To add some Canadian context, I also delved into the most recent study out of this country, the Sage Canadian SMB Survey on Mobile Devices. First, we’ll look at the SMB mobile data from both sides of the border. Second, we’ll consider how those figures might impact various parts of the IT industry in the years ahead.

Mobile spending

– American SMBs spent about 16 per cent of their total IT budgets on mobile technology and solutions in 2014, up from 12 per cent in 2013

– in Canada, 78 per cent of SMBs don’t allocate a budget for mobile devices, purchasing on an as-needed basis instead

– 63 per cent of Canadian SMBs buy mobile devices for workers, down from 71 per cent in 2013

– only 54 per cent of U.S. SMBs supply employees with mobile devices

Mobile motivations

– according to the U.S. report, “mobile applications are becoming more important to SMBs, not only as a complement to traditional business applications but even as a replacement in some areas.
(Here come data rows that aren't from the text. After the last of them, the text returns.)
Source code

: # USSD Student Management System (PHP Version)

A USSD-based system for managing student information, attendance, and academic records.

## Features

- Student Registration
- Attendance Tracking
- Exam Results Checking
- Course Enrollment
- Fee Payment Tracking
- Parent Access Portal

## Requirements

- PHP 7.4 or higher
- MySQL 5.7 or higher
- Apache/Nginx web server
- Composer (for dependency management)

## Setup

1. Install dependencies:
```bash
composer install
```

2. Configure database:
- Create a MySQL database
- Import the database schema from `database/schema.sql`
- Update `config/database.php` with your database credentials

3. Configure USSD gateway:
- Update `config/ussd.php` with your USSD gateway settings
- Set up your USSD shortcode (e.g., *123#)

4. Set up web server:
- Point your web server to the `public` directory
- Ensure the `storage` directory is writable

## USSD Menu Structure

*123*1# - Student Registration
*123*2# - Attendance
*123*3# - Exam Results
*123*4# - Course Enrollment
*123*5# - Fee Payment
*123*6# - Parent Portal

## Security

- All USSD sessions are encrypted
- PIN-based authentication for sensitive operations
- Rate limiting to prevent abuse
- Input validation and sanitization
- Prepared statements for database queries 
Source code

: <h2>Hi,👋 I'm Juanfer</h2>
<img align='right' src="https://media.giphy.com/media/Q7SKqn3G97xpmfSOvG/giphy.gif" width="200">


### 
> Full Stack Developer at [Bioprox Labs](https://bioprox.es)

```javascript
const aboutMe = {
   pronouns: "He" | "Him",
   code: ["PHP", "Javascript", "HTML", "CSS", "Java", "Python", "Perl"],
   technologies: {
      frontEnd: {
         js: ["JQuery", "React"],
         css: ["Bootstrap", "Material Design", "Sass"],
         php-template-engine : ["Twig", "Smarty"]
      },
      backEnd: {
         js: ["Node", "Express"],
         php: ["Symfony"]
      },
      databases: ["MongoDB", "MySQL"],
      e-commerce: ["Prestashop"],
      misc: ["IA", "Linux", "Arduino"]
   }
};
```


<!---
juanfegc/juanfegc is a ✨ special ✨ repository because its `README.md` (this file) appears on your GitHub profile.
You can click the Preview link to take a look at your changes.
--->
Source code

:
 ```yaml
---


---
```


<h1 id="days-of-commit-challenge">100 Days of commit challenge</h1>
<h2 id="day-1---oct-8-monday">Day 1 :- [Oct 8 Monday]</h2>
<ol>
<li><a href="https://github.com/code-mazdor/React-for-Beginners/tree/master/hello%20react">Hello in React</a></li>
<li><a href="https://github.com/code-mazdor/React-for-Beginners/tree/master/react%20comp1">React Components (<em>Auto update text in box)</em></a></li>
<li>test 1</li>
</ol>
For instance, mobile access has become the preferred interface for collaboration social media apps for a significant percentage of SMBs.”

Mobile management

“Adoption of mobile management solutions is rising,” the U.S. study says, with 45 per cent of American SMBs now using mobile device management (MDM) solutions and 36 per cent using mobile application management solutions.

Hardware preferences

– almost 70 per cent of Canadian SMBs feel laptops and smartphones have a positive impact on productivity – but only 45 per cent feel the same about tablets

OS options

– iOS usage among Canadian SMBs slipped four percentage points in 2014 while Windows 8 usage jumped 14 and Android jumped nine

What do these numbers indicate? SMBs are fuelling further opportunities for providers of mobile security and management solutions. As SMBs flock to free or low-cost cloud-based apps, however, larger vendors of more traditional business solutions may be missing out on that party.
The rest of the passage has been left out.